Jeritan Hati Pelaku Riba | Paradigma Bintang

Jeritan Hati Pelaku Riba

Tulisan ini bukan opini, bukan anggapan, bukan pula karangan. Dilatarbelakangi oleh cerita empiris beberapa anak manusia perihal pengalamannya bergelut dengan hal-hal ribawi, saya memutuskan untuk menuliskannya secara khusus. Ini penting untuk dibaca dan diketahui khalayak ramai, bahwa yang namanya syariat itu tidak bisa ditawar-tawar. Kalau syariat mengatakan haram, jangan pernah menabraknya. Jika tetap bersikeras melakukannya, jangan pernah kaget jika hantaman prahara datang silih berganti tanpa ampun dan kompromi. Salah satu syariat Tuhan yang dewasa ini sering ditabrak ummat manusia adalah larangan melakukan praktik riba. Berapa banyak ummat Islam yang terjerembab riba hanya gara-gara urusan perut dan kesenangan duniawi? Bahkan tidak sedikit orang yang katanya ustadz, kyai, samar-samar alias permisif  dengan praktik riba? Sebenarnya apa itu riba? Singkatnya, riba adalah mengembalikan sesuatu melebihi bentuk aslinya atau sesuatu yang karena dipakai, dipinjam atau digunakan oleh orang lain wujudnya menjadi bertambah dan bertambah. Selebihnya silahkan pelajari sendiri.

Kegalauan Pelaku RibaDalam ajaran agama riba sangat dilarang, pelakunya diberi ancaman serius berupa dosa seperti berzina dengan orangtua kandung sendiri. Lebih ekstrem lagi, Nabi mengancam pelaku riba dengan dosa setara dengan tiga puluh enam (36) orang wanita pezina. Satu dirham uang riba yang dimakan oleh seseorang dalam keadaan sadar, jauh lebih dahsyah dari pada 36 wanita pezina. (HR. Ahmad). Silahkan dicek di ensiklopedia hadist sahih. Saat ini, praktik riba sudah demikian menjamur, ada dimana mana. Bentuknya beragam, mulai dari yang berbentuk lembaga perbankan, finansial, simpan pinjam, pegadaian, dengan segala macam turunannya seperti layanan kartu kredit, kredit usaha rakyat, kredit perumahan, kredit pensiunan, kredit pembelian, dan sebagainya. Semuanya berbasis suku bunga yang sekali lagi itu riba. Lantas sipakah pelaku riba? Pelaku riba adalah mereka yang meminjamkan, menyalurkan, menerima, mencatat, menyaksikan, dan mengawasi praktik riba. Kalau di perbankan, ya teller, customer service, marketing, pimpinan, direktur, dan kreditur/pemakai kredit itu sendiri. 
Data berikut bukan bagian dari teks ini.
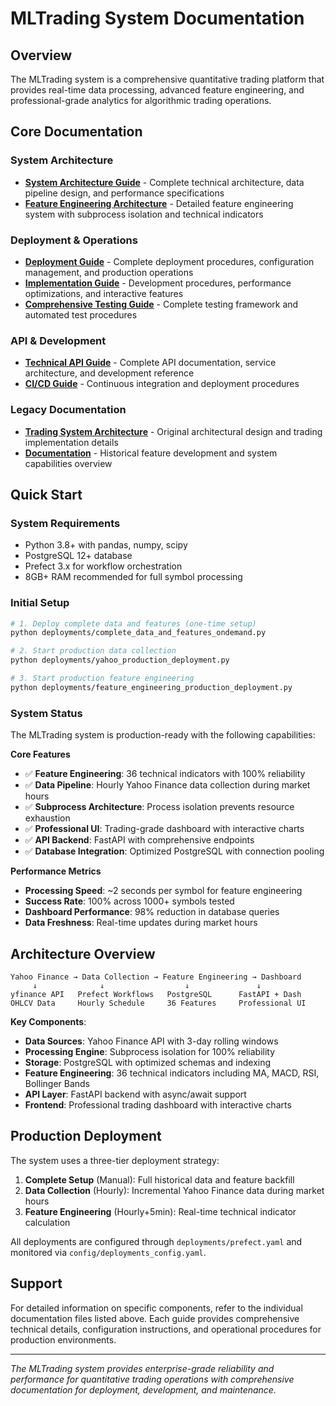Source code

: # MLTrading System Documentation

## Overview

The MLTrading system is a comprehensive quantitative trading platform that provides real-time data processing, advanced feature engineering, and professional-grade analytics for algorithmic trading operations.

## Core Documentation

### System Architecture
- **[System Architecture Guide](SYSTEM_ARCHITECTURE.md)** - Complete technical architecture, data pipeline design, and performance specifications
- **[Feature Engineering Architecture](FEATURE_ENGINEERING_ARCHITECTURE.md)** - Detailed feature engineering system with subprocess isolation and technical indicators

### Deployment & Operations  
- **[Deployment Guide](DEPLOYMENT_GUIDE.md)** - Complete deployment procedures, configuration management, and production operations
- **[Implementation Guide](IMPLEMENTATION_GUIDE.md)** - Development procedures, performance optimizations, and interactive features
- **[Comprehensive Testing Guide](COMPREHENSIVE_TESTING_GUIDE.md)** - Complete testing framework and automated test procedures

### API & Development
- **[Technical API Guide](TECHNICAL_API_GUIDE.md)** - Complete API documentation, service architecture, and development reference
- **[CI/CD Guide](CI_CD_GUIDE.md)** - Continuous integration and deployment procedures

### Legacy Documentation
- **[Trading System Architecture](TRADING_SYSTEM_ARCHITECTURE.md)** - Original architectural design and trading implementation details
- **[Documentation](DOCUMENTATION.md)** - Historical feature development and system capabilities overview

## Quick Start

### System Requirements
- Python 3.8+ with pandas, numpy, scipy
- PostgreSQL 12+ database
- Prefect 3.x for workflow orchestration
- 8GB+ RAM recommended for full symbol processing

### Initial Setup
```bash
# 1. Deploy complete data and features (one-time setup)
python deployments/complete_data_and_features_ondemand.py

# 2. Start production data collection
python deployments/yahoo_production_deployment.py

# 3. Start production feature engineering  
python deployments/feature_engineering_production_deployment.py
```

### System Status
The MLTrading system is production-ready with the following capabilities:

**Core Features**
- ✅ **Feature Engineering**: 36 technical indicators with 100% reliability
- ✅ **Data Pipeline**: Hourly Yahoo Finance data collection during market hours
- ✅ **Subprocess Architecture**: Process isolation prevents resource exhaustion
- ✅ **Professional UI**: Trading-grade dashboard with interactive charts
- ✅ **API Backend**: FastAPI with comprehensive endpoints
- ✅ **Database Integration**: Optimized PostgreSQL with connection pooling

**Performance Metrics**
- **Processing Speed**: ~2 seconds per symbol for feature engineering
- **Success Rate**: 100% across 1000+ symbols tested
- **Dashboard Performance**: 98% reduction in database queries
- **Data Freshness**: Real-time updates during market hours

## Architecture Overview

```
Yahoo Finance → Data Collection → Feature Engineering → Dashboard
     ↓              ↓                  ↓               ↓
yfinance API   Prefect Workflows   PostgreSQL      FastAPI + Dash
OHLCV Data     Hourly Schedule     36 Features     Professional UI
```

**Key Components**:
- **Data Sources**: Yahoo Finance API with 3-day rolling windows
- **Processing Engine**: Subprocess isolation for 100% reliability
- **Storage**: PostgreSQL with optimized schemas and indexing
- **Feature Engineering**: 36 technical indicators including MA, MACD, RSI, Bollinger Bands
- **API Layer**: FastAPI backend with async/await support
- **Frontend**: Professional trading dashboard with interactive charts

## Production Deployment

The system uses a three-tier deployment strategy:

1. **Complete Setup** (Manual): Full historical data and feature backfill
2. **Data Collection** (Hourly): Incremental Yahoo Finance data during market hours  
3. **Feature Engineering** (Hourly+5min): Real-time technical indicator calculation

All deployments are configured through `deployments/prefect.yaml` and monitored via `config/deployments_config.yaml`.

## Support

For detailed information on specific components, refer to the individual documentation files listed above. Each guide provides comprehensive technical details, configuration instructions, and operational procedures for production environments.

---

*The MLTrading system provides enterprise-grade reliability and performance for quantitative trading operations with comprehensive documentation for deployment, development, and maintenance.*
Janji Tuhan memang tidak pernah luput, bahwa barangsiapa yang berpaling dari peringantan Tuhan maka baginya kehidupan yang sempit. Saya pernah menerima curahan hati seorang pelaku riba, tanpa harus menyebut nama, saya pastikan ia adalah pegawai suatu lembaga perbankan, sebut saja namanya Raden. Di suatu malam yang bolong, ia menceritakan panjang lebar bahwa bathinnya galau, tidak tenang, dan ingin resign dari pekerjaannya. Saya tanya dia, mengapa begitu gelisahnya? Raden menjawab ia tidak enjoy dengan profesinya, hatinya berontak karena ia ditekan untuk menghamba pada  kaum kapitalis. Tragisnya, ia merasa uang buah dari pekerjaannya cepat habis, hilang entah kemana. Ia gusar ingin segera pindah kerjaan, tapi dilema ijazahnya ditahan pihak bank yang mempekerjakannya. Lengkap sudah, ia bingung harus bagaimana?  
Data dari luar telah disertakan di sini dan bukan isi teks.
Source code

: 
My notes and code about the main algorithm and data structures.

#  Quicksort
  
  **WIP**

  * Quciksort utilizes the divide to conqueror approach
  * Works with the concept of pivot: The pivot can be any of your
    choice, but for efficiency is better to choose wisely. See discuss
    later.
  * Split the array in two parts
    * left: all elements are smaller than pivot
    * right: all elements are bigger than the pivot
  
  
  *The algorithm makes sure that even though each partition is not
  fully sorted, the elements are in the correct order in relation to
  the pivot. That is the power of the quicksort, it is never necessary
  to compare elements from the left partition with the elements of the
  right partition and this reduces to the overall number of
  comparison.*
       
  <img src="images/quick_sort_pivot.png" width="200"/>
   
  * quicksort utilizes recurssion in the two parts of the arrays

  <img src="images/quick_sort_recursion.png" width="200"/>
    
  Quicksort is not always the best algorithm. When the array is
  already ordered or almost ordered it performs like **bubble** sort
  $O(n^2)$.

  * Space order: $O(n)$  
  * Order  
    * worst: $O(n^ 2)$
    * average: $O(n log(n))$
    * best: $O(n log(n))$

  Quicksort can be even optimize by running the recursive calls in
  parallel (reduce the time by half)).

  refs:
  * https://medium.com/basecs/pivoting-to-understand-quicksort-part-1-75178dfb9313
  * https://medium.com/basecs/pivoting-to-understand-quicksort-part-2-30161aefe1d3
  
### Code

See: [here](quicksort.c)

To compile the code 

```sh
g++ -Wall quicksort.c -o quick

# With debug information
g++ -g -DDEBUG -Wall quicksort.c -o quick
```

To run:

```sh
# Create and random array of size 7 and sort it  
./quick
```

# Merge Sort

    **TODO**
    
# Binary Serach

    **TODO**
Saya ketika itu mencoba menenangkan Raden, mengajaknya berpikir santai penuh hikmah. Saya sampaikan bahwa apa yang dialami Raden adalah suatu tanda dan isyarat bahwa memang pekerjaan Raden tidak dalam koridor Tuhan. Uang hasil jerih payah cepat habis dan bahkan hilang entah kemana pertanda bahwa hal tersebut tidak barokah. Mengapa demikian? Karena jalan atau cara mendapatkannya salah, diperoleh dari praktik-praktik ribawi perbankan. Terus bagaimana solusinya? Jikapun harus menunggu kontrak kerjanya habis untuk mendapatkan kembali ijazah yang ditahan, saya sarankan Raden untuk mengambil pelajaran berharga dari apa yang dialaminya, segera bertaubat, menyesali segala yang telah lewat, dan segera hijrah dari sesuatu yang jelas tidak dipebolehkan agama menuju sesuatu yang dibolehkan agama. 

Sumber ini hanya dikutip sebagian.